We first encountered this wonderful creamy cake at a soda fountain in Tijuana’s Plaza Rio Tijuana. A three-month search for the recipe ended in Ensenada, where a locally published cookbook contained the formula. The book, “Recetario Facil y Practico” (Easy, Practical Recipe Book), is by Irasema Galvan de Navarro, who hosts a show called Club del Hogar (Home Club) on Radio Bahia, and the recipe is attributed to Dora de Bernal, who suggests covering the already rich cake with sweetened whipped cream. The following recipe is slightly changed from the original. Nestle Media Crema, a canned cream, is readily available below the border.
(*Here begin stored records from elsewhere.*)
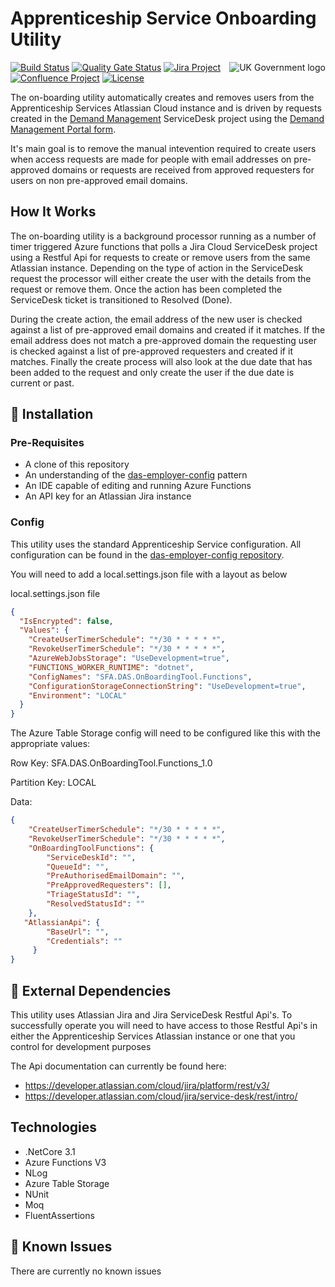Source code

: ﻿# Apprenticeship Service Onboarding Utility

<img src="https://avatars.githubusercontent.com/u/9841374?s=200&v=4" align="right" alt="UK Government logo">

[![Build Status](https://dev.azure.com/sfa-gov-uk/Digital%20Apprenticeship%20Service/_apis/build/status/das-onboarding?repoName=SkillsFundingAgency%2Fdas-onboarding&branchName=refs%2Fpull%2F1%2Fmerge)](https://dev.azure.com/sfa-gov-uk/Digital%20Apprenticeship%20Service/_build/latest?definitionId=2440&repoName=SkillsFundingAgency%2Fdas-onboarding&branchName=refs%2Fpull%2F1%2Fmerge)
[![Quality Gate Status](https://sonarcloud.io/api/project_badges/measure?project=_projectId_&metric=alert_status)](https://sonarcloud.io/dashboard?id=SkillsFundingAgency_das-onboarding)
[![Jira Project](https://img.shields.io/badge/Jira-Project-blue)](https://skillsfundingagency.atlassian.net/secure/RapidBoard.jspa?rapidView=564&projectKey=QUAL)
[![Confluence Project](https://img.shields.io/badge/Confluence-Project-blue)](https://skillsfundingagency.atlassian.net/wiki/spaces/NDL/pages/1838612769/Service+Maturity)
[![License](https://img.shields.io/badge/license-MIT-lightgrey.svg?longCache=true&style=flat-square)](https://en.wikipedia.org/wiki/MIT_License)

The on-boarding utility automatically creates and removes users from the Apprenticeship Services Atlassian Cloud instance and is driven by requests created in the [Demand Management](https://skillsfundingagency.atlassian.net/jira/servicedesk/projects/DM/) ServiceDesk project using the [Demand Management Portal form](https://skillsfundingagency.atlassian.net/servicedesk/customer/portal/1/group/1/create/14).

It's main goal is to remove the manual intevention required to create users when access requests are made for people with email addresses on pre-approved domains or requests are received from approved requesters for users on non pre-approved email domains.

## How It Works

The on-boarding utility is a background processor running as a number of timer triggered Azure functions that polls a Jira Cloud ServiceDesk project using a Restful Api for requests to create or remove users from the same Atlassian instance. Depending on the type of action in the ServiceDesk request the processor will either create the user with the details from the request or remove them. Once the action has been completed the ServiceDesk ticket is transitioned to Resolved (Done).

During the create action, the email address of the new user is checked against a list of pre-approved email domains and created if it matches. If the email address does not match a pre-approved domain the requesting user is checked against a list of pre-approved requesters and created if it matches. Finally the create process will also look at the due date that has been added to the request and only create the user if the due date is current or past.

## 🚀 Installation

### Pre-Requisites

* A clone of this repository
* An understanding of the [das-employer-config](https://github.com/SkillsFundingAgency/das-employer-config) pattern
* An IDE capable of editing and running Azure Functions
* An API key for an Atlassian Jira instance

### Config

This utility uses the standard Apprenticeship Service configuration. All configuration can be found in the [das-employer-config repository](https://github.com/SkillsFundingAgency/das-employer-config).

You will need to add a local.settings.json file with a layout as below

local.settings.json file
```json
{
  "IsEncrypted": false,
  "Values": {
    "CreateUserTimerSchedule": "*/30 * * * * *",
    "RevokeUserTimerSchedule": "*/30 * * * * *",
    "AzureWebJobsStorage": "UseDevelopment=true",
    "FUNCTIONS_WORKER_RUNTIME": "dotnet",    
    "ConfigNames": "SFA.DAS.OnBoardingTool.Functions",
    "ConfigurationStorageConnectionString": "UseDevelopment=true",
    "Environment": "LOCAL"
  }
}
```

The Azure Table Storage config will need to be configured like this with the appropriate values:

Row Key: SFA.DAS.OnBoardingTool.Functions_1.0

Partition Key: LOCAL

Data:

```json
{    
    "CreateUserTimerSchedule": "*/30 * * * * *",
    "RevokeUserTimerSchedule": "*/30 * * * * *",
    "OnBoardingToolFunctions": {
        "ServiceDeskId": "",
        "QueueId": "",
        "PreAuthorisedEmailDomain": "",
        "PreApprovedRequesters": [],
        "TriageStatusId": "",
        "ResolvedStatusId": ""
    }, 
   "AtlassianApi": {
        "BaseUrl": "",
        "Credentials": ""
     }
}
```

## 🔗 External Dependencies

This utility uses Atlassian Jira and Jira ServiceDesk Restful Api's. To successfully operate you will need to have access to those Restful Api's in either the Apprenticeship Services Atlassian instance or one that you control for development purposes

The Api documentation can currently be found here:

* https://developer.atlassian.com/cloud/jira/platform/rest/v3/
* https://developer.atlassian.com/cloud/jira/service-desk/rest/intro/

## Technologies

* .NetCore 3.1
* Azure Functions V3
* NLog
* Azure Table Storage
* NUnit
* Moq
* FluentAssertions

## 🐛 Known Issues

There are currently no known issues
Canned Nestle cream from Denmark and Nestle light cream from New Zealand are stocked in some Oriental markets. Whipping cream or creme fraiche can be substituted.
PASTEL DE LAS 3 LECHES (Cake Soaked in 3 Milks) 7 eggs, separated 1 cup sugar 1/2 pound butter, melted 1 cup sifted flour 1 1/2 teaspoons baking powder 1 (14-ounce) can condensed milk 1 (12-ounce) can evaporated milk 1 (225-gram) can Nestle Media Crema or 3/4 cup whipping cream or creme fraiche Raspberries Mint leaves
Beat egg yolks in mixing bowl until light and lemon-colored. Add sugar gradually, then add melted butter. Combine flour and baking powder and sift into yolk mixture.
In another bowl, beat egg whites until soft smooth peaks form. Fold evenly into yolk mixture.
Turn batter into ungreased 9-inch angel food cake pan. Bake at 350 degrees 30 minutes, or until cake tests done. Let cool slightly. Unmold onto platter with deep rim and pierce top all over with fork.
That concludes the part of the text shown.